Ritrovati nel mar di Giava più di 40 corpi. Lo ha reso noto un portavoce della Marina indonesiana, specificando che il numero dei cadaveri ritrovati aumenta.
Gli Stati Uniti intanto hanno inviato un cacciatorpediniere, la Uss Sampson, verso la zona delle ricerche dell’Airbus dell’AirAisa sparito da domenica tra Giava e Singapore. La nave militare dovrebbe arrivare sul posto nella giornata di oggi, afferma il comando americano della flotta del Pacifico in un comunicato. La Uss Sampson “è stata inviata per aiutare nelle operazioni di ricerca del volo 8501 dell’AirAsia”, conferma da parte sua il portavoce del Pentagono, John Kirby, sul suo account Twitter. L’Indonesia aveva chiesto ufficialmente l’aiuto degli Usa per tentare di ritrovare l’Airbus, secondo il dipartimento di Stato americano.

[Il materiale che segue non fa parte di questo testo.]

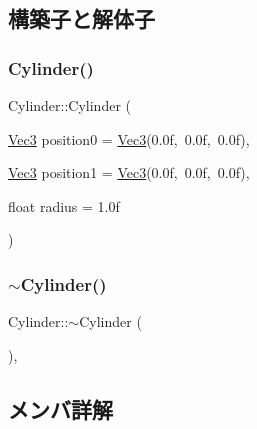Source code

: \subsection{構築子と解体子}
\mbox{\label{class_cylinder_a642d2ea21539b8a35ed8c79f36615f6f}} 
\subsubsection{\texorpdfstring{Cylinder()}{Cylinder()}}
{\footnotesize\ttfamily Cylinder\+::\+Cylinder (\begin{DoxyParamCaption}\item[{\mbox{\hyperlink{_vector3_d_8h_ab16f59e4393f29a01ec8b9bbbabbe65d}{Vec3}}}]{position0 = {\ttfamily \mbox{\hyperlink{_vector3_d_8h_ab16f59e4393f29a01ec8b9bbbabbe65d}{Vec3}}(0.0f,~0.0f,~0.0f)},  }\item[{\mbox{\hyperlink{_vector3_d_8h_ab16f59e4393f29a01ec8b9bbbabbe65d}{Vec3}}}]{position1 = {\ttfamily \mbox{\hyperlink{_vector3_d_8h_ab16f59e4393f29a01ec8b9bbbabbe65d}{Vec3}}(0.0f,~0.0f,~0.0f)},  }\item[{float}]{radius = {\ttfamily 1.0f} }\end{DoxyParamCaption})\hspace{0.3cm}{\ttfamily [inline]}}

\mbox{\label{class_cylinder_a05ab556f0ae3cd6e99d9d1f3caca80b3}} 
\subsubsection{\texorpdfstring{$\sim$\+Cylinder()}{~Cylinder()}}
{\footnotesize\ttfamily Cylinder\+::$\sim$\+Cylinder (\begin{DoxyParamCaption}{ }\end{DoxyParamCaption})\hspace{0.3cm}{\ttfamily [inline]}, {\ttfamily [virtual]}}



\subsection{メンバ詳解}
\mbox{\label{class_cylinder_ade5211259c6543ae77c4707b1ec26538}} 
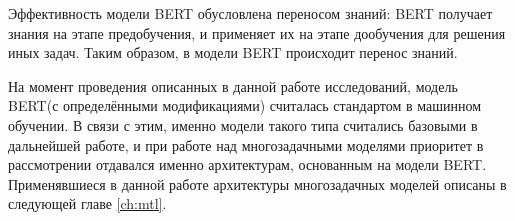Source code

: Эффективность модели BERT обусловлена переносом знаний: BERT получает знания на этапе предобучения, и применяет их на этапе дообучения для решения иных задач. Таким образом, в модели BERT происходит перенос знаний. 

На момент проведения описанных в данной работе исследований, модель BERT(с определёнными модификациями) считалась стандартом в машинном обучении. В связи с этим, именно модели такого типа считались базовыми в дальнейшей работе, и при работе над многозадачными моделями приоритет в рассмотрении отдавался именно архитектурам, основанным на модели BERT. Применявшиеся в данной работе архитектуры многозадачных моделей описаны в следующей главе \ref{ch:mtl}.
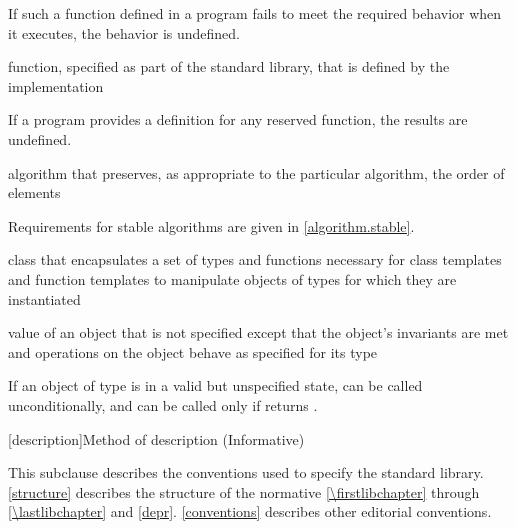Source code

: \begin{defnote}
If such a function defined in a \Cpp{} program fails to meet the required
behavior when it executes, the behavior is undefined.%
\end{defnote}

%
function, specified as part of the \Cpp{} standard library, that is defined by the
implementation

\begin{defnote}
If a \Cpp{} program provides a definition for any reserved function, the results are undefined.%
\end{defnote}

%
%
algorithm that preserves, as appropriate to the particular algorithm, the order
of elements

\begin{defnote}
Requirements for stable algorithms are given in \ref{algorithm.stable}.
\end{defnote}

%
class that encapsulates a set of types and functions necessary for class templates and
function templates to manipulate objects of types for which they are instantiated

%
value of an object that is not specified except that the object's invariants are
met and operations on the object behave as specified for its type

\begin{example}
If an object  of type  is in a
valid but unspecified state,  can be called unconditionally,
and  can be called only if  returns
.
\end{example}

[description]{Method of description (Informative)}

\pnum
This subclause describes the conventions used to specify the \Cpp{} standard
library. \ref{structure} describes the structure of the normative
\ref{\firstlibchapter} through \ref{\lastlibchapter} and
\ref{depr}. \ref{conventions} describes other editorial conventions.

L’aereo dell’Air Asia partito dall’Indonesia per Singapore con 162 persone a bordo è probabilmente “in fondo al mare”. Lo ha affermato ieri il capo dell’agenzia nazionale indonesiana di ricerca e soccorso. “Tenendo conto delle informazione in nostro possesso e della stima secondo la quale il luogo dello schianto sarebbe in mare, l’ipotesi è che l’aereo si trovi proprio in fondo al mare”, ha detto in conferenza stampa Bambang Soelistyo. “Si tratta di un’ipotesi preliminare che potrà avere sviluppi con le valutazioni dei risultati delle ricerche”, ha aggiunto.